Armored car – 12 built
Development of the OA vz. 23
The PA-II (“Armored Car II”) was developed by Škoda, which capitalized on the experience gained on the previous semi-experimental PA-I, in 1922-23. But, this time, the Chief Engineer’s choice was to provide the hull with an all-around streamlined armor bodywork. This quickly earned the new vehicle the nickname of “Želva” (Tortoise), never officiated. Instead, the Army designation was Obrněný Automobil model 1923 (OA vz.23). By the fall of 1923, the blueprints were ready and submitted to the the Army. 12 vehicles were ordered, to be delivered from December 1924 and until mid-1925.
Design of the “turtle”
Although the chassis was roughly identical to the experimental PA-I, the armored body was entirely new. It had unusually curved shapes, which seemed like an Art Deco essay, but were dictated by cold considerations of maximal protection effectiveness. Instead of casting the armor, only possible for large thicknesses, the plates were hammer-shaped, 5.5 mm (0.22 in) at the thickest. This was the same process by which the bodywork artists tailored cars for the rich and famous, these skills being present at Škoda as well, descended from a long tradition going back to the master craftsmen shaping knight armor by hand. All the parts were then riveted on a steel frame built above the chassis. The latter was perfectly symmetrical, with the double drive pioneered by the PA-I. The two drivers sat in centrally at either end, and had a twin-fold armored shutter and lateral armored shutters.

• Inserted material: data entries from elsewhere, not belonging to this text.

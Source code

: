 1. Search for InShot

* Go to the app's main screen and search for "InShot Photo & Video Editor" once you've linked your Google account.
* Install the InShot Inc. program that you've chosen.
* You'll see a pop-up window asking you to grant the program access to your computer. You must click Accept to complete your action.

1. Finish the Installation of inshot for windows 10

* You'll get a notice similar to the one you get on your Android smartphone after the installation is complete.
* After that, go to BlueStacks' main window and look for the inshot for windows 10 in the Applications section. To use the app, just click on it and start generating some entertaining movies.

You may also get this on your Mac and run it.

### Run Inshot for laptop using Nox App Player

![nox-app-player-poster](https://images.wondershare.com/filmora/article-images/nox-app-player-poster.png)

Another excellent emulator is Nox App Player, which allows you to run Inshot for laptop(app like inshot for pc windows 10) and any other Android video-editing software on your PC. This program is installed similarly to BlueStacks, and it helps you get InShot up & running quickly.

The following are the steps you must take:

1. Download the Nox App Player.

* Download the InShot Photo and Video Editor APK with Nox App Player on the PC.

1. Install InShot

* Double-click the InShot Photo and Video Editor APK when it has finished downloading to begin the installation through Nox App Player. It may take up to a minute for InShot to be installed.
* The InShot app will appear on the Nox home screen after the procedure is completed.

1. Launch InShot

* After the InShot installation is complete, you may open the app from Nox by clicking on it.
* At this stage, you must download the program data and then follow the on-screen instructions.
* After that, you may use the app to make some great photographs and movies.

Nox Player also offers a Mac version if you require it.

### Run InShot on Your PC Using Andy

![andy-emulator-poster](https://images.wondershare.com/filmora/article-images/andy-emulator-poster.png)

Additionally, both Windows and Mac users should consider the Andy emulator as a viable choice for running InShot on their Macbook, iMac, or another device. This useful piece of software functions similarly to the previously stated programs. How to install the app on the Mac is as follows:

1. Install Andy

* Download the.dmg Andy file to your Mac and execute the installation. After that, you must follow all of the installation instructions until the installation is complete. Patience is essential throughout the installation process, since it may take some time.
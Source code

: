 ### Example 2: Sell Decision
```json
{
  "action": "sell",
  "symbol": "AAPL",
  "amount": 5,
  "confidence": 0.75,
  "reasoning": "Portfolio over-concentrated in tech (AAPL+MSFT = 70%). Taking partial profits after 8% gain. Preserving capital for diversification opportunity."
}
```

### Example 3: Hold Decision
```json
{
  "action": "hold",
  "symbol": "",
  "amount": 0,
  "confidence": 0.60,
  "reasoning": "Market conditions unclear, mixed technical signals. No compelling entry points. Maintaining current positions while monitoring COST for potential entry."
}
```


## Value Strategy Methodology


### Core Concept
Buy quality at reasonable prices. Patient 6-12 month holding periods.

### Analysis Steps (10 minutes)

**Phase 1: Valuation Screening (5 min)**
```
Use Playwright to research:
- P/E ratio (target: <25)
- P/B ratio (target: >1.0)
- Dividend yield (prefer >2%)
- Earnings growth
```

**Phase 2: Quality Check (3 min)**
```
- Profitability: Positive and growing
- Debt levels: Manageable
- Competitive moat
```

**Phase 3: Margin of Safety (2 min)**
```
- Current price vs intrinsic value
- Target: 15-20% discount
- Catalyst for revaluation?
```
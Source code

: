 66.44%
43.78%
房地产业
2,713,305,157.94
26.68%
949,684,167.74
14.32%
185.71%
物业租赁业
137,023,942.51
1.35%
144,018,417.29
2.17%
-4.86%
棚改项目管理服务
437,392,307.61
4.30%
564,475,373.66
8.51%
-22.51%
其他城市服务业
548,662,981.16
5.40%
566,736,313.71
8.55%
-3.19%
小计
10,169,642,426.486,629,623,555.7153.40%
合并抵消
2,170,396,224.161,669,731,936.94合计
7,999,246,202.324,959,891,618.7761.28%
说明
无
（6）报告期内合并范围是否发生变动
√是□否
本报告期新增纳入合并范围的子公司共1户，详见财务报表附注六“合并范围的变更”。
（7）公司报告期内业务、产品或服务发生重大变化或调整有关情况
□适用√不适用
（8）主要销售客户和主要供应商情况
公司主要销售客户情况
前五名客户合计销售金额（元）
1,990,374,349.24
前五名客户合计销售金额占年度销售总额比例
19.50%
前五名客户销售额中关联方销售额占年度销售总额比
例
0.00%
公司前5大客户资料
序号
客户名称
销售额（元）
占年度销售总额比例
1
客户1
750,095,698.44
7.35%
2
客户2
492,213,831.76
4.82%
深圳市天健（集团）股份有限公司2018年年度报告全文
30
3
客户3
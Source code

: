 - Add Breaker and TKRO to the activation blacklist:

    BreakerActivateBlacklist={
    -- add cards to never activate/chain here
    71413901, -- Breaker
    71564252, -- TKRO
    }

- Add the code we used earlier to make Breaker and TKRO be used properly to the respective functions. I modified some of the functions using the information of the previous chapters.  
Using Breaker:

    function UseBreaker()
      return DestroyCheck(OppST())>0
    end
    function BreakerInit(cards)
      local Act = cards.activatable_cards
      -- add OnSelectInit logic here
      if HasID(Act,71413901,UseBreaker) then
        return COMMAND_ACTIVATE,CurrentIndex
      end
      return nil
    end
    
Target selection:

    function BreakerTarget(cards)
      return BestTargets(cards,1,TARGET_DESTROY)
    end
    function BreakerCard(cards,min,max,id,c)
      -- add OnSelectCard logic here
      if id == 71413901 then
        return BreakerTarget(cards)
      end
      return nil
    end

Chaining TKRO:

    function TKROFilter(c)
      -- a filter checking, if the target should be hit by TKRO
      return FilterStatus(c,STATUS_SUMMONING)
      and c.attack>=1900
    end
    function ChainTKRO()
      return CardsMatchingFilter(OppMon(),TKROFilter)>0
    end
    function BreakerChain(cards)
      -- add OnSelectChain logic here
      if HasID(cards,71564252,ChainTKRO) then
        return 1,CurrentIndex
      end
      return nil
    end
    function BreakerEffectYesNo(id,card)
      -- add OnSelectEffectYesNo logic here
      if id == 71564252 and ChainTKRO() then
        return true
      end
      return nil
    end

Access was granted by central doors in the fighting compartment. There was also a provision for four machine guns. These were of the heavy liquid-cooled Schwarzlose MG.08 type, having 6250 rounds. They were mounted in ball-mounts, having some limited elevation/depression and traverse. They were served by the two gunners. A small cupola could be opened for the commander to direct fire from the roof. The engine was a Škoda, 4 cylinder, 9730 cc, 70 hp, placed in the center, right below the fighting compartment. It gave a maximum top speed, on road, of 70 km/h (44 mph), which was acceptable given the weight of the vehicle. Field performance showed it could ford 1.50 m deep of water, a 30 cm vertical obstacle or cross a trench 45 cm wide. The suspensions and tires were not ideal for cross-country rides, but at least it had four wheel drive. The chassis had the serial numbers from NIX58 to NIX69.
The Škoda PA-II “Dělový” artillery support vehicle
An up-armed prototype, the PA-II dělový (cannon) was armed with a 75 mm (2.95 in) delom Škoda L28 gun. At least one prototype was built in 1927, as shown in some rare photos. It was based on the same chassis, but featured a bulkier hull. The gun was mounted on the front-left hand side of the fighting compartment, while the driver was located to its right. Two ball-mouunted machine guns were also mounted on each side, and a small cupola at the top for the commander. Its characteristics were a crew of 4, 9.4 t, 6.06 m (19.9 ft) in length, 2.81 m (9.22 ft) in height, and 45 km/h (28 mph) top speed.
The Škoda PA-II in service
When the vehicles were presented to the Czechoslovak army, which had ordered them in 1925, they were tested and eventually refused. They were bulky, heavy and not very agile, with poor ground clearance that forbade off-road rides and an internal fighting compartment that was too cramped. Instead, Škoda sold three of them to Vienna’s police forces in 1927, as a compensation for a batch of OA vz.27 that were never delivered. The remaining nine were purchased by the Czech police ten years after, actively showcased in parades and exercises in the meantime. Another Škoda armored car, the Obrněný Automobil vz. 27, was instead chosen by the Army for active service. The Austrian vehicles saw action in the repression of the Nazi coup in 1934. At some point, two vehicles were incorporated in the Austrian-Croatian border police force, notably the 16th Company, when the riots erupted. A number of Czech vehicles were seized and incorporated into the Wehrmacht after 1939, modified to with radios to be used as radio relay vehicles. Their operational capabilities were rather limited, but they seem to have been used until 1945.